----- Records for processing

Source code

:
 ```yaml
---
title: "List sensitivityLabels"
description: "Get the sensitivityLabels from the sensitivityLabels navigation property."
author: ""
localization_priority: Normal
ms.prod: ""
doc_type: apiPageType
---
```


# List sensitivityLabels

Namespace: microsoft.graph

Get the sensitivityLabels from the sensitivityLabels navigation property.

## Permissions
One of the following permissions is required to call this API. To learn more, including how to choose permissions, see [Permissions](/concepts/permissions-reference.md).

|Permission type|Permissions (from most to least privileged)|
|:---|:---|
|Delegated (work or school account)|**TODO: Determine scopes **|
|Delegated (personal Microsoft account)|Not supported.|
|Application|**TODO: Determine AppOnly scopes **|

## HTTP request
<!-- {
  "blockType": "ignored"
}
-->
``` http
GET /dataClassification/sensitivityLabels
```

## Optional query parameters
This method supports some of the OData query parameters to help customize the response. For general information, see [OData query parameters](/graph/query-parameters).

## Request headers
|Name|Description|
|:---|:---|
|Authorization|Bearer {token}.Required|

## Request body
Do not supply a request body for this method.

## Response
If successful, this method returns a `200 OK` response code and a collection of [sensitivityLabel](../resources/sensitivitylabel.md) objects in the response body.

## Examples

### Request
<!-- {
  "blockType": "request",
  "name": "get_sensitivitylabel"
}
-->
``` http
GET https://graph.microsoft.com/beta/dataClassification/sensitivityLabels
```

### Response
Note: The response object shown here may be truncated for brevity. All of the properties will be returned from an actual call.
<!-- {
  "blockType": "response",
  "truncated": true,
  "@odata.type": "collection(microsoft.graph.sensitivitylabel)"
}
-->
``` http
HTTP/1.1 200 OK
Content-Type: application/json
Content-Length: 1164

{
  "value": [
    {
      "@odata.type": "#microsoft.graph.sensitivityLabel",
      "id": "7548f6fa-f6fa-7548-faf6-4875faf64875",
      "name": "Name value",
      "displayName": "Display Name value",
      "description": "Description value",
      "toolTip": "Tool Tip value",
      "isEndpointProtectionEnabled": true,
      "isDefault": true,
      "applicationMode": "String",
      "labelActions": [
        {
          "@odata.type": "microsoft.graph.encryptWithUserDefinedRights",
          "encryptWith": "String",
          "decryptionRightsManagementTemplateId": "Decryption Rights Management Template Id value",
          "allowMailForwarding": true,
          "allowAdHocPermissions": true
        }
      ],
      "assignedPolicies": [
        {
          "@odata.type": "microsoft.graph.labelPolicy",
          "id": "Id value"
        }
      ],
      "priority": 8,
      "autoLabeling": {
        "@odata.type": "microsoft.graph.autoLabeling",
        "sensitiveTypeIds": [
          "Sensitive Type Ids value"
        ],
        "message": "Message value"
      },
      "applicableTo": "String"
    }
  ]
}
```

----------

All lines from the beginning of the listing through the one with "Namespace: microsoft.graph" are to be restated word for word, and only those.

Source code

:
 ```yaml
---
title: "List sensitivityLabels"
description: "Get the sensitivityLabels from the sensitivityLabels navigation property."
author: ""
localization_priority: Normal
ms.prod: ""
doc_type: apiPageType
---
```


# List sensitivityLabels

Namespace: microsoft.graph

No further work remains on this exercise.